Nurses launched a Facebook page after nurses and other public sector staff were left out of a public sector pay rise and now it has grown to an engagement of 85,000 people.  Student nurses, midwives and other NHS trainees pay for their training.  We are marginalised and our voices are ignored by politicians.  Pay justice is about a real terms increase and nurses wages are 20% lower than they were a decade ago.  It is now a difficult time to campaign as we cannot spread the message or be active in the same way, but we have lobbied MPs and forwarded our personal experiences to the Pay Review Body. 

NHS workers were inspired to come together in order to win the recognition, reward and workplaces that we deserve.  Nursing is political.  We have to see the connections between health and education, health and social care, health and economics, health and all aspects of life. At the very least, our campaign can raise awareness of interdependence.

Q. How is the NHS coping with the Covid second wave?

A. Despite the fact that our unit is fully staffed, our skill mix can be poor.  A large number of newly qualified and partially skilled staff puts enormous stress on the long serving nurses.  We have a stipulated patient/staff ratio according to ITU guidelines.

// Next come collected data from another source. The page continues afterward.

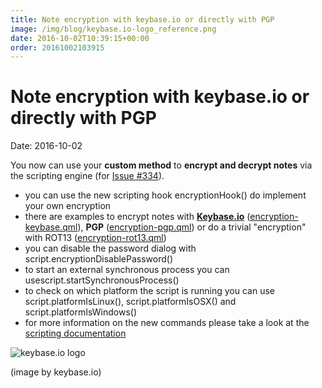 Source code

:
 ```yaml
---
title: Note encryption with keybase.io or directly with PGP
image: /img/blog/keybase.io-logo_reference.png
date: 2016-10-02T10:39:15+00:00
order: 20161002103915
---
```


# Note encryption with keybase.io or directly with PGP

<v-subheader class="blog">Date: 2016-10-02</v-subheader>

You now can use your **custom method** to **encrypt and decrypt notes** via the scripting engine (for [Issue #334](https://github.com/pbek/QOwnNotes/issues/334)).

- you can use the new scripting hook encryptionHook() do implement your own encryption
- there are examples to encrypt notes with **[Keybase.io](https://keybase.io/)** ([encryption-keybase.qml](https://github.com/pbek/QOwnNotes/blob/main/doc/scripting/encryption-keybase.qml)), **PGP** ([encryption-pgp.qml](https://github.com/pbek/QOwnNotes/blob/main/doc/scripting/encryption-pgp.qml)) or do a trivial "encryption" with ROT13 ([encryption-rot13.qml](https://github.com/pbek/QOwnNotes/blob/main/doc/scripting/encryption-rot13.qml))
- you can disable the password dialog with script.encryptionDisablePassword()
- to start an external synchronous process you can usescript.startSynchronousProcess()
- to check on which platform the script is running you can use script.platformIsLinux(), script.platformIsOSX() and script.platformIsWindows()
- for more information on the new commands please take a look at the [scripting documentation](http://docs.qownnotes.org/en/develop/scripting/README.html)

 ![keybase.io logo](/img/blog/keybase.io-logo_reference.png "keybase.io logo")
 
 (image by keybase.io) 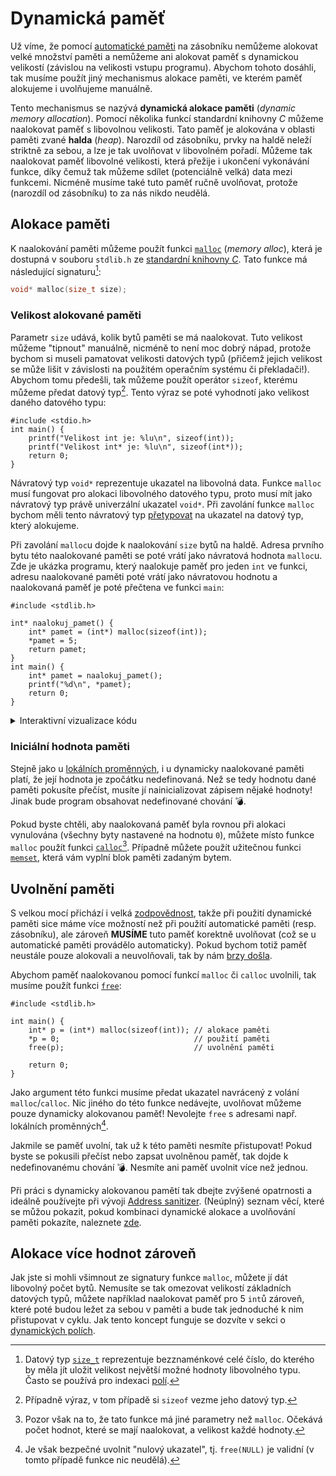 # Dynamická paměť
Už víme, že pomocí [automatické paměti](automaticka_pamet.md) na zásobníku nemůžeme alokovat
velké množství paměti a nemůžeme ani alokovat paměť s dynamickou velikostí (závislou na velikosti
vstupu programu). Abychom tohoto dosáhli, tak musíme použít jiný mechanismus alokace paměti, ve
kterém paměť alokujeme i uvolňujeme manuálně.

Tento mechanismus se nazývá **dynamická alokace paměti** (*dynamic memory allocation*). Pomocí několika
funkcí standardní knihovny *C* můžeme naalokovat paměť s libovolnou velikosti. Tato paměť je
alokována v oblasti paměti zvané **halda** (*heap*). Narozdíl od zásobníku, prvky na haldě neleží
striktně za sebou, a lze je tak uvolňovat v libovolném pořadí. Můžeme tak naalokovat paměť libovolné
velikosti, která přežije i ukončení vykonávání funkce, díky čemuž tak můžeme sdílet (potenciálně velká)
data mezi funkcemi. Nicméně musíme také tuto paměť ručně uvolňovat, protože (narozdíl od zásobníku)
to za nás nikdo neudělá.

## Alokace paměti
K naalokování paměti můžeme použít funkci [`malloc`](https://devdocs.io/c/memory/malloc) (*memory
alloc*), která je dostupná v souboru `stdlib.h` ze [standardní knihovny *C*](../funkce/stdlib.md).
Tato funkce má následující signaturu[^1]:
```c
void* malloc(size_t size);
```

[^1]: Datový typ [`size_t`](https://devdocs.io/c/types/size_t) reprezentuje bezznaménkové
celé číslo, do kterého by měla jít uložit velikost největší možné hodnoty libovolného typu. Často
se používá pro indexaci [polí](../pole/pole.md).

### Velikost alokované paměti
Parametr `size` udává, kolik bytů paměti se má naalokovat. Tuto velikost můžeme "tipnout"
manuálně, nicméně to není moc dobrý nápad, protože bychom si museli pamatovat velikosti datových
typů (přičemž jejich velikost se může lišit v závislosti na použitém operačním systému či
překladači!). Abychom tomu předešli, tak můžeme použít operátor `sizeof`, kterému můžeme předat datový
typ[^2]. Tento výraz se poté vyhodnotí jako velikost daného datového typu:
```c,editable,mainbody
#include <stdio.h>
int main() {
    printf("Velikost int je: %lu\n", sizeof(int));
    printf("Velikost int* je: %lu\n", sizeof(int*));
    return 0;
}
```

[^2]: Případně výraz, v tom případě si `sizeof` vezme jeho datový typ.

Návratový typ `void*` reprezentuje ukazatel na libovolná data. Funkce `malloc` musí fungovat pro
alokaci libovolného datového typu, proto musí mít jako návratový typ právě univerzální ukazatel
`void*`. Při zavolání funkce `malloc` bychom měli tento návratový typ
[přetypovat](../datove_typy/konverze.md) na ukazatel na datový typ, který alokujeme.

Při zavolání `malloc`u dojde k naalokování `size` bytů na haldě. Adresa prvního bytu této
naalokované paměti se poté vrátí jako návratová hodnota `malloc`u. Zde je ukázka programu, který
naalokuje paměť pro jeden `int` ve funkci, adresu naalokované paměti poté vrátí jako návratovou
hodnotu a naalokovaná paměť je poté přečtena ve funkci `main`:
```c,editable
#include <stdlib.h>

int* naalokuj_pamet() {
    int* pamet = (int*) malloc(sizeof(int));
    *pamet = 5;
    return pamet; 
}
int main() {
    int* pamet = naalokuj_pamet();
    printf("%d\n", *pamet);
    return 0;
}
```

<details>
  <summary>Interaktivní vizualizace kódu</summary>

  <iframe width="750" height="500" frameborder="0" src="http://pythontutor.com/iframe-embed.html#code=%23include%20%3Cstdlib.h%3E%0A%0Aint*%20naalokuj_pamet%28%29%20%7B%0A%20%20%20%20int*%20pamet%20%3D%20%28int*%29%20malloc%28sizeof%28int%29%29%3B%0A%20%20%20%20*pamet%20%3D%205%3B%0A%20%20%20%20return%20pamet%3B%20%0A%7D%0Aint%20main%28%29%20%7B%0A%20%20%20%20int*%20pamet%20%3D%20naalokuj_pamet%28%29%3B%0A%20%20%20%20printf%28%22%25d%5Cn%22,%20*pamet%29%3B%0A%20%20%20%20return%200%3B%0A%7D%0A&codeDivHeight=400&codeDivWidth=350&curInstr=8&origin=opt-frontend.js&py=c_gcc9.3.0&rawInputLstJSON=%5B%5D"> </iframe>
</details>

### Iniciální hodnota paměti
Stejně jako u [lokálních proměnných](../promenne/promenne.md#vždy-inicializujte-proměnné), i u
dynamicky naalokované paměti platí, že její hodnota je zpočátku nedefinovaná. Než se tedy hodnotu
dané paměti pokusíte přečíst, musíte jí nainicializovat zápisem nějaké hodnoty! Jinak bude program
obsahovat nedefinované chování 💣.

Pokud byste chtěli, aby naalokovaná paměť byla rovnou při alokaci vynulována (všechny byty
nastavené na hodnotu `0`), můžete místo funkce `malloc` použít funkci
[`calloc`](https://devdocs.io/c/memory/calloc)[^3]. Případně můžete použít užitečnou funkci
[`memset`](https://devdocs.io/c/string/byte/memset), která vám vyplní blok paměti zadaným bytem.

[^3]: Pozor však na to, že tato funkce má jiné parametry než `malloc`. Očekává počet hodnot, které
se mají naalokovat, a velikost každé hodnoty.

## Uvolnění paměti
S velkou mocí přichází i velká [zodpovědnost](https://citaty.net/citaty/1957976-stan-lee-s-velkou-moci-prichazi-velka-odpovednost/),
takže při použití dynamické paměti sice máme více možností než při použití automatické paměti
(resp. zásobníku), ale zároveň **MUSÍME** tuto paměť korektně uvolňovat (což se u automatické paměti
provádělo automaticky). Pokud bychom totiž paměť neustále pouze alokovali a neuvolňovali, tak by nám
[brzy došla](../../caste_chyby/pametove_chyby.md#memory-leak).

Abychom paměť naalokovanou pomocí funkcí `malloc` či `calloc` uvolnili, tak musíme použít funkci
[`free`](https://devdocs.io/c/memory/free):
```c,editable
#include <stdlib.h>

int main() {
    int* p = (int*) malloc(sizeof(int)); // alokace paměti
    *p = 0;                              // použití paměti
    free(p);                             // uvolnění paměti

    return 0;
}
```

Jako argument této funkci musíme předat ukazatel navrácený z volání `malloc`/`calloc`. Nic jiného
do této funkce nedávejte, uvolňovat můžeme pouze dynamicky alokovanou paměť! Nevolejte `free` s
adresami např. lokálních proměnných[^4].

[^4]: Je však bezpečné uvolnit "nulový ukazatel", tj. `free(NULL)` je validní (v tomto případě funkce nic neudělá).

Jakmile se paměť uvolní, tak už k této paměti nesmíte přistupovat! Pokud byste se pokusili přečíst
nebo zapsat uvolněnou paměť, tak dojde k nedefinovanému chování 💣. Nesmíte ani paměť uvolnit více
než jednou.

Při práci s dynamicky alokovanou pamětí tak dbejte zvýšené opatrnosti a ideálně používejte při
vývoji [Address sanitizer](../../prostredi/ladeni.md#address-sanitizer). (Neúplný) seznam věcí,
které se můžou pokazit, pokud kombinaci dynamické alokace a uvolňování paměti pokazíte, naleznete
[zde](../../caste_chyby/pametove_chyby.md).

## Alokace více hodnot zároveň
Jak jste si mohli všimnout ze signatury funkce `malloc`, můžete jí dát libovolný počet bytů.
Nemusíte se tak omezovat velikostí základních datových typů, můžete například naalokovat paměť pro
5 `int`ů zároveň, které poté budou ležet za sebou v paměti a bude tak jednoduché k nim přistupovat
v cyklu. Jak tento koncept funguje se dozvíte v sekci o
[dynamických polích](../pole/dynamicke_pole.md).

There are revised guidelines regarding the second covid period when there may be a surge in cases.  Critical care nurses can have a ratio of 2:1 (double the former one) and more, assisted by a non ITU nurse. This was agreed by NHS England and nursing organisations.  Concerns are that ITU nurses will be spread too thinly and there can be substandard patient care with that kind of staffing ratio.

The advice for workers who are affected by this policy is to:

Record all incidents when patient ratios are exceeded.  Be vigilant with recording all near misses and when any harm has occurred. Of course, recording incidents is time consuming, hence not all incidents will be recorded.

There will be a massive amount of psychological trauma in ITU nurses.  We now have a ‘bespoke’ well-being management system.  At what cost? Well-being is the new capitalist spirituality.  In a capitalist society stress is endemic and the only solution that is offered is finding a way to cope.

Q. How do we engage with activists and the local community?

A. 1.  Sign petitions.  Use the relevant letter tools and write to your MP about how you care and your concerns regarding the NHS pay issue.  Take up the cause within your own union, group or party.

2.  Health workers – Talk to your colleagues about why they deserve a pay rise.  Write to MP’s and join a union.

3.  Supporters and friends.  Talk to people you know and ask them to do the same.

4.  Show support and put a poster up in your window.  Share social media posts online.

Q. Is there anything else that you’d like to say?

A. The NHS has become top down and is riddled with private sector companies’ interests.  The god of capital will always come first before people’s health.

We must demand no more underfunding of our NHS or its subjugation to the needs of capital.

If the government succeeds in carrying out this despicable attack on workers at this moment, it could embolden them to be even more savage in their attacks on working class lives as they try and mitigate the impact of the pandemic on profits.  A victory for health workers could impact on their destructive agenda for the NHS and give strength to all forthcoming struggles.

Thank you for this and thank you for your work in the NHS. The No Safety? No Work! Campaign will provide its Solidarity!